Your task -> From the listing below, copy only the lines running from the line that contains "- Интеграционные проверки" to the line that contains "- Изучать лучшие", both included.

Provided material ->
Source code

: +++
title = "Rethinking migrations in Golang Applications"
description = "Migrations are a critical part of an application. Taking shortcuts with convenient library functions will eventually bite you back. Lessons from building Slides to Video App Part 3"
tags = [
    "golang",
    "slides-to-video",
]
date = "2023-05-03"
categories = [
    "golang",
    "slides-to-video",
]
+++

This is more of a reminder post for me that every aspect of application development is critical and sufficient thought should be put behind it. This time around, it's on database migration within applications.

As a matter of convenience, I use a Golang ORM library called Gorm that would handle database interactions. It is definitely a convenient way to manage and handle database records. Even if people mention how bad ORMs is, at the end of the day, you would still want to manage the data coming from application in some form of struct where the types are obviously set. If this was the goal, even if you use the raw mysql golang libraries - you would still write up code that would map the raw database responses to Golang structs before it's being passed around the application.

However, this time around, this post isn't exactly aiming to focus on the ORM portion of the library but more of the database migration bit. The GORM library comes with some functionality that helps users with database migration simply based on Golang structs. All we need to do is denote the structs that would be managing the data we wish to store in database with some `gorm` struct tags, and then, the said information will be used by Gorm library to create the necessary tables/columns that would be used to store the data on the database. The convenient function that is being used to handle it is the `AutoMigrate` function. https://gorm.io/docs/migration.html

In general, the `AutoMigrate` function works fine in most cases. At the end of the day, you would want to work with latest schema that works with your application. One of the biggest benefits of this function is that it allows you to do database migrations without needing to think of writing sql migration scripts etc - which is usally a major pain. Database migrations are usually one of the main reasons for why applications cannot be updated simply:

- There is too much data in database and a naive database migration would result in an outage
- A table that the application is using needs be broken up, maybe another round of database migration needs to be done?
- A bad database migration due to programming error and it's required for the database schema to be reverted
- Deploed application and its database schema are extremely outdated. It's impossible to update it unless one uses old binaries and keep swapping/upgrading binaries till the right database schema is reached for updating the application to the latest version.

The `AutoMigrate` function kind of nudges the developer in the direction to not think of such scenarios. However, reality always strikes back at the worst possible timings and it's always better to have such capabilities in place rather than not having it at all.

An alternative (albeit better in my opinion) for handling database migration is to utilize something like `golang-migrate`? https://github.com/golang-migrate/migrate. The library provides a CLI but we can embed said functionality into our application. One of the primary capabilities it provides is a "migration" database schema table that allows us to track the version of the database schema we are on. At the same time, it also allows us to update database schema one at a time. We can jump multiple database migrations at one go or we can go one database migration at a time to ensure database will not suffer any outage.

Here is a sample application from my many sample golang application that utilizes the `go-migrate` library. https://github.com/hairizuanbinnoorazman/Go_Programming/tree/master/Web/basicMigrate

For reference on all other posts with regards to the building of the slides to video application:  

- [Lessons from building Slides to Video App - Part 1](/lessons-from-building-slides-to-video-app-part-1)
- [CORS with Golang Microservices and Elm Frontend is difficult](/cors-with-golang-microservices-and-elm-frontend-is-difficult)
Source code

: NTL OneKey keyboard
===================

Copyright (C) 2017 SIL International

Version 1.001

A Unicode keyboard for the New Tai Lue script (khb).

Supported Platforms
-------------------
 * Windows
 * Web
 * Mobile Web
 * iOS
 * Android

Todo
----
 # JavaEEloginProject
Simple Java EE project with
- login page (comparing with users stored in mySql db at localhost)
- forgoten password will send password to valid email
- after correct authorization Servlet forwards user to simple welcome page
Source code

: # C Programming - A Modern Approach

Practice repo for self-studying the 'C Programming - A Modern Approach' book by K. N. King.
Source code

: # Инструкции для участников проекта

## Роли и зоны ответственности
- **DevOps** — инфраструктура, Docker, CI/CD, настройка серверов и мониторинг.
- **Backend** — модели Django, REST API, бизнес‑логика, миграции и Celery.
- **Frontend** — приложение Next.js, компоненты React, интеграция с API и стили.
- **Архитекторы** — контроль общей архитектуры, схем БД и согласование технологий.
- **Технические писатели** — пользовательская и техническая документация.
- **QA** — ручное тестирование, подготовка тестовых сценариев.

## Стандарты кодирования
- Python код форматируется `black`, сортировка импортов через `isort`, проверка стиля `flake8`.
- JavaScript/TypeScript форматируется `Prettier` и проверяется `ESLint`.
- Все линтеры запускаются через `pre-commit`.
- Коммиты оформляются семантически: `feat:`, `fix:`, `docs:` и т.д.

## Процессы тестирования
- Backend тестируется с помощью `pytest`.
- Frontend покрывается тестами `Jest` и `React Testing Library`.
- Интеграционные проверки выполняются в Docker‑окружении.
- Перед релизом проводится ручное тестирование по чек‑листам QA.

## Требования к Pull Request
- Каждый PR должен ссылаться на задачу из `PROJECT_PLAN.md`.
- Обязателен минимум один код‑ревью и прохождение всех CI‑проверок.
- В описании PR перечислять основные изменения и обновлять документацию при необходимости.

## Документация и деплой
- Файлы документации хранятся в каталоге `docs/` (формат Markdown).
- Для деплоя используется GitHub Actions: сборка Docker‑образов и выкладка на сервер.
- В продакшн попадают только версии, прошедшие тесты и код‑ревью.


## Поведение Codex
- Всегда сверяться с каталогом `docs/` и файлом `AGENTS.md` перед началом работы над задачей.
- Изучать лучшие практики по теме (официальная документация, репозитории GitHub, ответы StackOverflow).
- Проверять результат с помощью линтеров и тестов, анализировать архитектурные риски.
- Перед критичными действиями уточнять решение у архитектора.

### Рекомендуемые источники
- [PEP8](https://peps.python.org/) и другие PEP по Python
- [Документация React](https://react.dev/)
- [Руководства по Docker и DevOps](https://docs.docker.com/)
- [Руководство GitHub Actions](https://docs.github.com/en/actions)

Response for this exercise ->
- Интеграционные проверки выполняются в Docker‑окружении.
- Перед релизом проводится ручное тестирование по чек‑листам QA.

## Требования к Pull Request
- Каждый PR должен ссылаться на задачу из `PROJECT_PLAN.md`.
- Обязателен минимум один код‑ревью и прохождение всех CI‑проверок.
- В описании PR перечислять основные изменения и обновлять документацию при необходимости.

## Документация и деплой
- Файлы документации хранятся в каталоге `docs/` (формат Markdown).
- Для деплоя используется GitHub Actions: сборка Docker‑образов и выкладка на сервер.
- В продакшн попадают только версии, прошедшие тесты и код‑ревью.


## Поведение Codex
- Всегда сверяться с каталогом `docs/` и файлом `AGENTS.md` перед началом работы над задачей.
- Изучать лучшие практики по теме (официальная документация, репозитории GitHub, ответы StackOverflow).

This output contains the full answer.